This volume of data, along with our 15-year operating history and more installations in North American energy exploration zones than all other solutions combined, gives us unparalleled insight into the remote workforce housing industry.

Each quarter, we assemble and analyze this data, creating resource of comparative metrics and observations that is unique in the workforce accommodation industry.

About The Data

Sample Size:

Over 1.2 million resident days in CampWare™

Average Camp Capacity:

Over 1,200 beds

Data Range:

July 1, 2016 to September 30, 2016

Geographical Representation:

Alberta Oilsands, U.S. Fracturing, Western Canada, Other U.S.A.


Western Canada being the exception, Q3 showed relatively stable occupancy rates and average lengths of stay across the sample relative to what had already been observed in 2016. Worth noting, however, was evidence of a potential shift in guest booking behaviour, with record low rates of cancellation and no-shows, along with longer booking notice.

We see this shift as being important to operators maintaining cashflow-positive properties. With operators also contractually possessing the tools to incentivise or penalize booking behaviour, it’s possible this shift remains in place going forward, given the benefits in this environment.


Across the sample, the stability in occupancy we forecast in Q2 2016 proved to be largely the case in Q3, with most regions seeing no more than a five-point variance, either positive or negative.

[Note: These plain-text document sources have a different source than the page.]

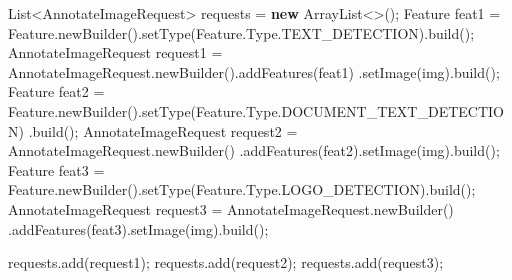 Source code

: \documentclass[
]{article}
\newenvironment{Shaded}{}{}
\newcommand{\BuiltInTok}[1]{\textcolor[rgb]{0.00,0.50,0.00}{#1}}
\newcommand{\FunctionTok}[1]{\textcolor[rgb]{0.02,0.16,0.49}{#1}}
\newcommand{\KeywordTok}[1]{\textcolor[rgb]{0.00,0.44,0.13}{\textbf{#1}}}
\newcommand{\NormalTok}[1]{#1}
\newcommand{\OperatorTok}[1]{\textcolor[rgb]{0.40,0.40,0.40}{#1}}
\begin{document}
\begin{Shaded}
\begin{Highlighting}[]
\BuiltInTok{List}\OperatorTok{\textless{}}\NormalTok{AnnotateImageRequest}\OperatorTok{\textgreater{}}\NormalTok{ requests }\OperatorTok{=} \KeywordTok{new} \BuiltInTok{ArrayList}\OperatorTok{\textless{}\textgreater{}();}
\NormalTok{Feature feat1 }\OperatorTok{=}\NormalTok{ Feature}\OperatorTok{.}\FunctionTok{newBuilder}\OperatorTok{().}\FunctionTok{setType}\OperatorTok{(}\NormalTok{Feature}\OperatorTok{.}\FunctionTok{Type}\OperatorTok{.}\FunctionTok{TEXT\_DETECTION}\OperatorTok{).}\FunctionTok{build}\OperatorTok{();}
\NormalTok{AnnotateImageRequest request1 }\OperatorTok{=}
\NormalTok{        AnnotateImageRequest}\OperatorTok{.}\FunctionTok{newBuilder}\OperatorTok{().}\FunctionTok{addFeatures}\OperatorTok{(}\NormalTok{feat1}\OperatorTok{)}
             \OperatorTok{.}\FunctionTok{setImage}\OperatorTok{(}\NormalTok{img}\OperatorTok{).}\FunctionTok{build}\OperatorTok{();}
\NormalTok{Feature feat2 }\OperatorTok{=}\NormalTok{ Feature}\OperatorTok{.}\FunctionTok{newBuilder}\OperatorTok{().}\FunctionTok{setType}\OperatorTok{(}\NormalTok{Feature}\OperatorTok{.}\FunctionTok{Type}\OperatorTok{.}\FunctionTok{DOCUMENT\_TEXT\_DETECTION}\OperatorTok{)}
             \OperatorTok{.}\FunctionTok{build}\OperatorTok{();}
\NormalTok{AnnotateImageRequest request2 }\OperatorTok{=}\NormalTok{ AnnotateImageRequest}\OperatorTok{.}\FunctionTok{newBuilder}\OperatorTok{()}
        \OperatorTok{.}\FunctionTok{addFeatures}\OperatorTok{(}\NormalTok{feat2}\OperatorTok{).}\FunctionTok{setImage}\OperatorTok{(}\NormalTok{img}\OperatorTok{).}\FunctionTok{build}\OperatorTok{();}
\NormalTok{Feature feat3 }\OperatorTok{=}\NormalTok{ Feature}\OperatorTok{.}\FunctionTok{newBuilder}\OperatorTok{().}\FunctionTok{setType}\OperatorTok{(}\NormalTok{Feature}\OperatorTok{.}\FunctionTok{Type}\OperatorTok{.}\FunctionTok{LOGO\_DETECTION}\OperatorTok{).}\FunctionTok{build}\OperatorTok{();}
\NormalTok{AnnotateImageRequest request3 }\OperatorTok{=}\NormalTok{ AnnotateImageRequest}\OperatorTok{.}\FunctionTok{newBuilder}\OperatorTok{()}
        \OperatorTok{.}\FunctionTok{addFeatures}\OperatorTok{(}\NormalTok{feat3}\OperatorTok{).}\FunctionTok{setImage}\OperatorTok{(}\NormalTok{img}\OperatorTok{).}\FunctionTok{build}\OperatorTok{();}

\NormalTok{requests}\OperatorTok{.}\FunctionTok{add}\OperatorTok{(}\NormalTok{request1}\OperatorTok{);}
\NormalTok{requests}\OperatorTok{.}\FunctionTok{add}\OperatorTok{(}\NormalTok{request2}\OperatorTok{);}
\NormalTok{requests}\OperatorTok{.}\FunctionTok{add}\OperatorTok{(}\NormalTok{request3}\OperatorTok{);}
\end{Highlighting}
\end{Shaded}
\end{document}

The lone exception, likely due to a singular regional project expansion, was in the Western Canada sample which rebounded strongly from 13.1% to 24.2%, bringing it closer to the 20% levels observed otherwise throughout the year.


In Q2 we noted a tightening of the range in length of stay across the sampled regions, with a convergence around the eight-day mark, and a variance of around 1 ¼ days. That trend largely held with the exception again being Western Canada where an 81% increase was observed relative to Q2. This increase is likely attributable to the aforementioned regional project, where fixed-length shifts are more prevalent.



Reservations fell 18% from 77,926 bookings in Q2, attributable, we suspect, to the close of maintenance and turnaround activity in started earlier in the year. We anticipate closing 2016 at close to this quarter’s levels, +/- 10%.


The proportion of Executive to non-Executive room bookings remained similar to last quarter, with 30% of reservations being in the latter category. Within the non-executive class, far fewer Jack & Jill rooms were booked in Q3 than Q2, falling from 30% of the total to around 5%. This, along with the stable proportion of management-class room bookings points to a steady deployment of operations staff, as opposed to general labour.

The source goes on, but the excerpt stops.